For the Docker operators to work, you need to create a docker image that will be supplied as image parameter to the dbt docker operators used in the DAG.

Clone the cosmos-example repo

git clone https://github.com/astronomer/cosmos-example.git
cd cosmos-example

Create a docker image containing the dbt project files and dbt profile by using the Dockerfile, which will be supplied to the Docker operators.

docker build -t dbt-jaffle-shop:1.0.0 -f Dockerfile.postgres_profile_docker_k8s .

Note

If running on M1, you may need to set the following envvars for running the docker build command in case it fails

export DOCKER_BUILDKIT=0
export COMPOSE_DOCKER_CLI_BUILD=0
export DOCKER_DEFAULT_PLATFORM=linux/amd64

Take a read of the Dockerfile to understand what it does so that you could use it as a reference in your project.

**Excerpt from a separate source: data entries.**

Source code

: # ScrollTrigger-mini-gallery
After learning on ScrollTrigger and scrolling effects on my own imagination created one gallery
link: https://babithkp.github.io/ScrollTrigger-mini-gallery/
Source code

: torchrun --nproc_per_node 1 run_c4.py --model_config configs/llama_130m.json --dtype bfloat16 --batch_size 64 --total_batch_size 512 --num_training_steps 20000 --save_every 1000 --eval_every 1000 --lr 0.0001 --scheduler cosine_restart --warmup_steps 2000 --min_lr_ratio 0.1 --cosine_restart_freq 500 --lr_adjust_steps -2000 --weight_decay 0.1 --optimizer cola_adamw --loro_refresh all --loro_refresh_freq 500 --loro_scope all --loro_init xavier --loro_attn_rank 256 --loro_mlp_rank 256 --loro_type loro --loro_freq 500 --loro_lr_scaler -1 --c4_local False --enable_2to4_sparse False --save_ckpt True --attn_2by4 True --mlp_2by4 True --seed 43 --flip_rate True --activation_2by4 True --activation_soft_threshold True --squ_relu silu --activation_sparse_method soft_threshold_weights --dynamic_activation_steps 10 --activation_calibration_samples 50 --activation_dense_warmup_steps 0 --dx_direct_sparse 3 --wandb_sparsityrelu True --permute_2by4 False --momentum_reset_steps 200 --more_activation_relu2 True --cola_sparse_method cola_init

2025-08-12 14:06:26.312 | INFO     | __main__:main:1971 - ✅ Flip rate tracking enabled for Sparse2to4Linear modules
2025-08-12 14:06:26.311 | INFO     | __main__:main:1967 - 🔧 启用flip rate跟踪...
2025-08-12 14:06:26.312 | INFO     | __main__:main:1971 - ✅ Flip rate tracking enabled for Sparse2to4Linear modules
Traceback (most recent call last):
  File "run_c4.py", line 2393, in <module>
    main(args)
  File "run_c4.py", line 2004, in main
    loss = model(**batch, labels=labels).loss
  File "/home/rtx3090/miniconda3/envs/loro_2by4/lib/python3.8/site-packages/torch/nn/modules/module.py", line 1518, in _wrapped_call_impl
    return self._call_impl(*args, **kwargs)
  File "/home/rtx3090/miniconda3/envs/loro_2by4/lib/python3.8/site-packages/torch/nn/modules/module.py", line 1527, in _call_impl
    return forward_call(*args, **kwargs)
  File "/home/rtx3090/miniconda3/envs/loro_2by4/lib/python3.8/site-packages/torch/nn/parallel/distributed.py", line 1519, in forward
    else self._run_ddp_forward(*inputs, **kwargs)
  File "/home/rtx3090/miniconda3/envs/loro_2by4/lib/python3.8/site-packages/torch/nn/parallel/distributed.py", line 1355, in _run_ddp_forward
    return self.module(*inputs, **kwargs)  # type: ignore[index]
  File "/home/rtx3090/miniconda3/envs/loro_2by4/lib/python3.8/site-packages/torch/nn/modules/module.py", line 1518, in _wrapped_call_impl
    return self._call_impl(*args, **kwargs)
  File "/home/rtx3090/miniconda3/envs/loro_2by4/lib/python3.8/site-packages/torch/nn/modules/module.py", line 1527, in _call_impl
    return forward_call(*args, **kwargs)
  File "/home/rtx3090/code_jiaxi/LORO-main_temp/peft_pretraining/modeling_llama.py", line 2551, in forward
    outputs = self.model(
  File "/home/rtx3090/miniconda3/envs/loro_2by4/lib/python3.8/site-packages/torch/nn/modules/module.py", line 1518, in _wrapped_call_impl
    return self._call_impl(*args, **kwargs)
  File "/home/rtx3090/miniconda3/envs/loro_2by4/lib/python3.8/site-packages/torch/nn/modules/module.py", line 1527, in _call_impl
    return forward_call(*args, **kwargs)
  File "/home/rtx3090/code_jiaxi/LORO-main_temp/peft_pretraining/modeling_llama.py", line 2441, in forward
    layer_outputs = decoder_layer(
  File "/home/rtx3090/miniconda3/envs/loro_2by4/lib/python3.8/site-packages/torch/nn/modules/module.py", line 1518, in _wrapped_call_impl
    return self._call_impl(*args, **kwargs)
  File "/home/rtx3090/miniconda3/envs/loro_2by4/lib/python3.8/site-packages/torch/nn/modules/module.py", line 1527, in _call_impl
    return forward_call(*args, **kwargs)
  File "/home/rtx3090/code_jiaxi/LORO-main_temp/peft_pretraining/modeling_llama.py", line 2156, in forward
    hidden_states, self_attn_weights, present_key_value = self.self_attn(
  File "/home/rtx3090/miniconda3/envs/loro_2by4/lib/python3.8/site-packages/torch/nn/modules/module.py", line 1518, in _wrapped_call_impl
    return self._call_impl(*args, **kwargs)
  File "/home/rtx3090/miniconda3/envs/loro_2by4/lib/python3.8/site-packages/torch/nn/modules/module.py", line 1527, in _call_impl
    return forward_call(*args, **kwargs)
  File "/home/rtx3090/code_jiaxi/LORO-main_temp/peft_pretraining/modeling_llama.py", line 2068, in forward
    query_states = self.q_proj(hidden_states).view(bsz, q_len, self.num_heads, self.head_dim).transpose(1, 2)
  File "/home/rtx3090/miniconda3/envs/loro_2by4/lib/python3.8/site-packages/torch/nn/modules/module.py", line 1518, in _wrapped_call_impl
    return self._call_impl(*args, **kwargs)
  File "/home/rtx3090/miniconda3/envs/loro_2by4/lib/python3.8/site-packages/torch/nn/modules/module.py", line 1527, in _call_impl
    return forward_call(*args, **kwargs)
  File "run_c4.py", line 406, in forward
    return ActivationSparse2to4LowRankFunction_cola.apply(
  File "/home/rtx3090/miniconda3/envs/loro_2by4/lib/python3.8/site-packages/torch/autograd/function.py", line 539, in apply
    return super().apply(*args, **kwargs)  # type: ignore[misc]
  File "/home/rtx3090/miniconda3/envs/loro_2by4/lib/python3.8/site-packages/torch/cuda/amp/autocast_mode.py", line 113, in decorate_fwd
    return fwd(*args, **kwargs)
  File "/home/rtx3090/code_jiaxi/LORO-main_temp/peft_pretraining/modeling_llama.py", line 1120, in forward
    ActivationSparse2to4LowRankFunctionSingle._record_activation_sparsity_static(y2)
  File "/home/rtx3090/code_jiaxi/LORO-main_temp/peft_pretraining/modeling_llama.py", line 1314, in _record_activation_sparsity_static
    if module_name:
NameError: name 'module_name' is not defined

  • The dbt profile file is added to the image

  • The dags directory containing the dbt project jaffle_shop is added to the image

  • The dbt_project.yml is replaced with postgres_profile_dbt_project.yml which contains the profile key pointing to postgres_profile as profile creation is not handled at the moment for K8s operators like in local mode.

Setup and Trigger the DAG with Airflow

Copy the dags directory from cosmos-example repo to your Airflow home

cp -r dags $AIRFLOW_HOME/

Run Airflow

airflow standalone

Note

You might need to run airflow standalone with sudo if your Airflow user is not able to access the docker socket URL or pull the images in the Kind cluster.

Log in to Airflow through a web browser http://localhost:8080/, using the user airflow and the password described in the standalone_admin_password.txt file.

Enable and trigger a run of the jaffle_shop_docker DAG. You will be able to see the following successful DAG run.

https://github.com/astronomer/astronomer-cosmos/raw/main/docs/_static/jaffle_shop_docker_dag_run.png

Specifying ProfileConfig#

Starting with Cosmos 1.8.0, you can use the profile_config argument in your Dbt DAG Docker operators to reference profiles for your dbt project defined in a profiles.yml file. To do so, provide the file’s path via the profiles_yml_path parameter in profile_config.

Note that in ExecutionMode.DOCKER, the profile_config is only compatible with the profiles_yml_path approach. The profile_mapping method will not work because the required Airflow connections cannot be accessed within the Docker container to map them to the dbt profile.